His convictions that being President is hard work? Or that Poland is a big ally in the War on Terror? Or the overall demeanor that he is above debating? Which conviction is she talking about?

Choice 2: Ken Mehlman, Bush's campaign manager, on Bush's loss in the polls:
"Instant polls focus not on what people's judgment is, they focus on the fine points of college debating and we're up against a college debater, you expect him to do well," Mehlman said.

Yeah, you would expect a guy who took debate at Yale to do well, wouldn't you?
It turns out that Mr. Bush and Mr. Kerry, two years apart in New Haven, shared the same oratory teacher and debate coach, Rollin G. Osterweis.
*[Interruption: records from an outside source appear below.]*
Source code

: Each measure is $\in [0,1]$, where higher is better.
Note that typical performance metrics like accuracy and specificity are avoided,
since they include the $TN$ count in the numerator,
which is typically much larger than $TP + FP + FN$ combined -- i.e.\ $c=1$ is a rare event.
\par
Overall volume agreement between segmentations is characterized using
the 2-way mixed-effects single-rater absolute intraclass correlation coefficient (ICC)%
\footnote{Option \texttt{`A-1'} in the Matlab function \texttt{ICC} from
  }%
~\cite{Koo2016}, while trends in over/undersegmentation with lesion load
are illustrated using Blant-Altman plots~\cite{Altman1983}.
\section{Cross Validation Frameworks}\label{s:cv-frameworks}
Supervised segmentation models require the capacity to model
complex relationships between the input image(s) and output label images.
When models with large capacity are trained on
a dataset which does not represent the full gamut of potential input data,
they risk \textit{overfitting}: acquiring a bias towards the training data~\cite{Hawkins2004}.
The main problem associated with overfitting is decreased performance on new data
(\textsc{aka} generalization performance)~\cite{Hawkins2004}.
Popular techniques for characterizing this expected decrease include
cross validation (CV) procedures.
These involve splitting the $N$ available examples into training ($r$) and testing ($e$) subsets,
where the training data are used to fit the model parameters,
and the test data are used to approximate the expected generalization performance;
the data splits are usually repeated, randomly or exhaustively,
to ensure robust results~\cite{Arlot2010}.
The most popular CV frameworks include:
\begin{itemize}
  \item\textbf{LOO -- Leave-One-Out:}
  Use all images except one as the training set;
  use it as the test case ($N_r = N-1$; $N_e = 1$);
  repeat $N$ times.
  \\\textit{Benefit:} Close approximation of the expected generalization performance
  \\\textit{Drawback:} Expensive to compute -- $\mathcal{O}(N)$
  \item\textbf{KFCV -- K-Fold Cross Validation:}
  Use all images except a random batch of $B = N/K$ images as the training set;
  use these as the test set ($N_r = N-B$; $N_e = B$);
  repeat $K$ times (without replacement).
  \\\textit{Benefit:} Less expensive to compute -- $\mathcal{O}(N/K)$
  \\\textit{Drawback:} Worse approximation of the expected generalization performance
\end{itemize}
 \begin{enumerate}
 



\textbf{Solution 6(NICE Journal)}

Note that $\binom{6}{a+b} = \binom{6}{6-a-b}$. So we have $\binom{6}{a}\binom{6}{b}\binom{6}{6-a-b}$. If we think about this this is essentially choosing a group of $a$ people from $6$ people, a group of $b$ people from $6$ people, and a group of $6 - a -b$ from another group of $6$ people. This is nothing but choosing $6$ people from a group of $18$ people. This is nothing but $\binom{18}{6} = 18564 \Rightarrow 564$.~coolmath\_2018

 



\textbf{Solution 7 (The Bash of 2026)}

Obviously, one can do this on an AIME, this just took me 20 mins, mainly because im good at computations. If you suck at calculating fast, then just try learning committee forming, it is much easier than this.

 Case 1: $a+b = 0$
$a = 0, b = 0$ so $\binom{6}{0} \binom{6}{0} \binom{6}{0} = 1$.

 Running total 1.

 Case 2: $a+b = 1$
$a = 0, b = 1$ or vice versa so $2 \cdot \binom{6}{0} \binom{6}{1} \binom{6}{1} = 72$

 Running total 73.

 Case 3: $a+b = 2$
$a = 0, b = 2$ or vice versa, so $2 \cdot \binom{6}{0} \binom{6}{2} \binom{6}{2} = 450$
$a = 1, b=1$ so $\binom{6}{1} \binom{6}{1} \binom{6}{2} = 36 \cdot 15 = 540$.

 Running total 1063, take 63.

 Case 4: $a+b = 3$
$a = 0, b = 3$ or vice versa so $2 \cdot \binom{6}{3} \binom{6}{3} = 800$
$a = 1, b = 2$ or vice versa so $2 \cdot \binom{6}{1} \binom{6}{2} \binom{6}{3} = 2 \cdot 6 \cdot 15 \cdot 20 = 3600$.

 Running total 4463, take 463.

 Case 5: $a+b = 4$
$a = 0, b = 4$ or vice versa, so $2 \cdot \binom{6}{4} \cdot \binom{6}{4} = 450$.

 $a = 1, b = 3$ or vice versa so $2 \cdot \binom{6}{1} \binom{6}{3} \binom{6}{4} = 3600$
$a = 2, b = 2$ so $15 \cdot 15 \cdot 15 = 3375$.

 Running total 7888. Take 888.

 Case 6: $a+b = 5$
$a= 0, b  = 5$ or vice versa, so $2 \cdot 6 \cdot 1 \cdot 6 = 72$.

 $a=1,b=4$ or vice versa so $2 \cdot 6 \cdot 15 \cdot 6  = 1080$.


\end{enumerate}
Their training in speaking and thinking under Professor Osterweis influenced the kind of candidates they became, and will be part of their performances in Coral Gables, Fla., on Thursday.

Professor Osterweis, who died in 1982, was a courtly Yale professor who taught a popular and easy class, History of American Oratory, for a quarter-century. Both Mr. Bush and Mr. Kerry took the course, which consisted of studying famous addresses by William Jennings Bryan, Franklin D. Roosevelt and Abraham Lincoln, among others, as well as delivering a speech to Professor Osterweis and the class.